Rife with winter birds who were too busy to pose for photos, I heard the staccato rattle of and observed my first Sage Wren (Cistothorus platensis) ever, several sparrows that I could not identify because they wouldn't sit still long enough for me to ponder, Phoebes, and more Northern Cardinals than I've ever seen in one place before.  The Park Rangers told me that earlier in the morning the trails were full of kinglets. 

A week exploring the abundance of this park on my own and at my leisure should be lots of fun.  Hopefully I will have more pictures to share!

Speaking of sharing, one of my favorite Texas blogs can be found by clicking right HERE.  Kay does an amazing job photographing and sharing information about all of the South Texas specialty birds that frequent her property.  You'll be so envious!

And for more Scenic Sunday posts, just click HERE!  It's as easy as that!

Scenic Sunday

16 comments:

Stephanie said...

I love the gnarled tree roots. Reminds me of the banyan trees in Hawaii. Looks like a beautiful day to spend outdoors, unlike Ohio where it's 25*.

KaHolly said...

Stephanie, we were blessed with 80 degree weather! Thanks for stopping by! ~karen

Linda Reeder said...

I love those wonderful root structures. Big, old trees area passion of mine, wherever they may be found. Even Texas :-)

NatureFootstep said...

those trees are amazing. It is notfair really that you have such nice weather. :) We do have cold as you saw on my iceroses. Your coment made me smile. :)

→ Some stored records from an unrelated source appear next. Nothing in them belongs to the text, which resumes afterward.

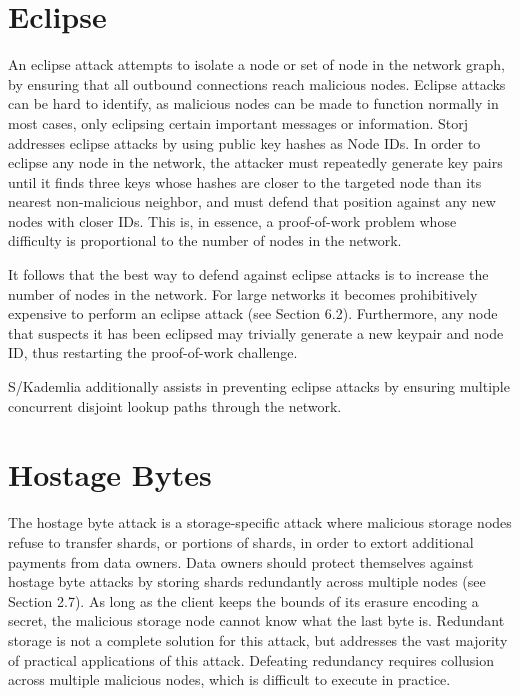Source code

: \documentclass[11pt,fleqn,openany]{book}
\begin{document}
\section{Eclipse}

An eclipse attack attempts to isolate a node or set of node in the network
graph, by ensuring that all outbound connections reach malicious nodes. Eclipse
attacks can be hard to identify, as malicious nodes can be made to function
normally in most cases, only eclipsing certain important messages or
information. Storj addresses eclipse attacks by using public key hashes as Node
IDs. In order to eclipse any node in the network, the attacker must repeatedly
generate key pairs until it finds three keys whose hashes are closer to the
targeted node than its nearest non-malicious neighbor, and must defend that
position against any new nodes with closer IDs. This is, in essence, a
proof-of-work problem whose difficulty is proportional to the number of nodes in
the network.

It follows that the best way to defend against eclipse attacks is to increase
the number of nodes in the network. For large networks it becomes prohibitively
expensive to perform an eclipse attack (see Section 6.2). Furthermore, any node
that suspects it has been eclipsed may trivially generate a new keypair and node
ID, thus restarting the proof-of-work challenge.

S/Kademlia additionally assists in preventing eclipse attacks by ensuring
multiple concurrent disjoint lookup paths through the network.

\section{Hostage Bytes}

The hostage byte attack is a storage-specific attack where malicious storage
nodes
refuse to transfer shards, or portions of shards, in order to extort additional
payments from data owners. Data owners should protect themselves against hostage
byte attacks by storing shards redundantly across multiple nodes (see Section
2.7). As long as the client keeps the bounds of its erasure encoding a secret,
the malicious storage node cannot know what the last byte is. Redundant storage
is not
a complete solution for this attack, but addresses the vast majority of
practical applications of this attack. Defeating redundancy requires collusion
across multiple malicious nodes, which is difficult to execute in practice.
\end{document}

But the ice roses was last weeks entry. :)
If you want to finden me easily, put me on your bloglist. :)
Have a great week.

Just Ramblin' said...

I'm envious of your beautiful weather and the thought of camping and exploring the area. Love the pictures of the trees and their root structure. Today we have cold weather and a temperature inversion. I miss the sunshine. So, enjoy that lovely state park and sunshine. Nola

Carrie P. said...

those trees are art. amazing.
I went to see the wren and hear its voice and then I went to hear the other related wrens and their voices. so neat. thanks for sharing.

Linda said...

Thanks for sharing some of Texas with us. I've been to the Hill Country, but never to that park. Oh, but I've seen "The Senator" tree in Florida! Isn't nature wonderful?! I love seeing other parts of the US and the world. Continue to enjoy, remembering us who are shivering up north. Linda in Iowa, where it's 18* and flurrying at the moment.

walk2write said...

Isn't it wonderful to explore the wetlands at this time of year? No mosquitoes to bug you, and it's possible to get up close and personal with the trees. Where we hike, the cypress trees live alongside tupelo gum trees, which are just as massive or more so than the cypress. Are you feeling any effects of that arctic blast? We finally had to turn on the heat and leave the windows closed.

Gary said...

Not only interesting trees but a great site in all. Boom & Gary Of The Vermilon River.

Randi said...

What a beautiful parc! I have never seen such enormous cypress trees! The twisted roots are spectacular!!! Thanks for sharing this!

Tricia said...

My goodness, the cypress tress are beautiful & quite large... gnarly! LoL!

Thanks so much for stopping by & commenting on my blog... join in if you have a barn pic to post! =)

EG Wow said...

This sounds like a wonderful place to enjoy watching birds. Wiah I were there, though I will also enjoy the winter birds here. :)

The above-ground tree roots are amazing!

kasthurirajam said...

wow.........Beautiful shots

Audrey said...

Beautiful photos!! All you would see out here right now is snow, though that is quite lovely too sometimes :)

Denise said...

What a fantastic place that is Karen, all your photos are lovely. I especially liked the one in the collage where that huge tree is reflected in the water, but I enjoyed them all.

This Is My Blog - fishing guy said...

Karen: Wonderful captures of those neat trees.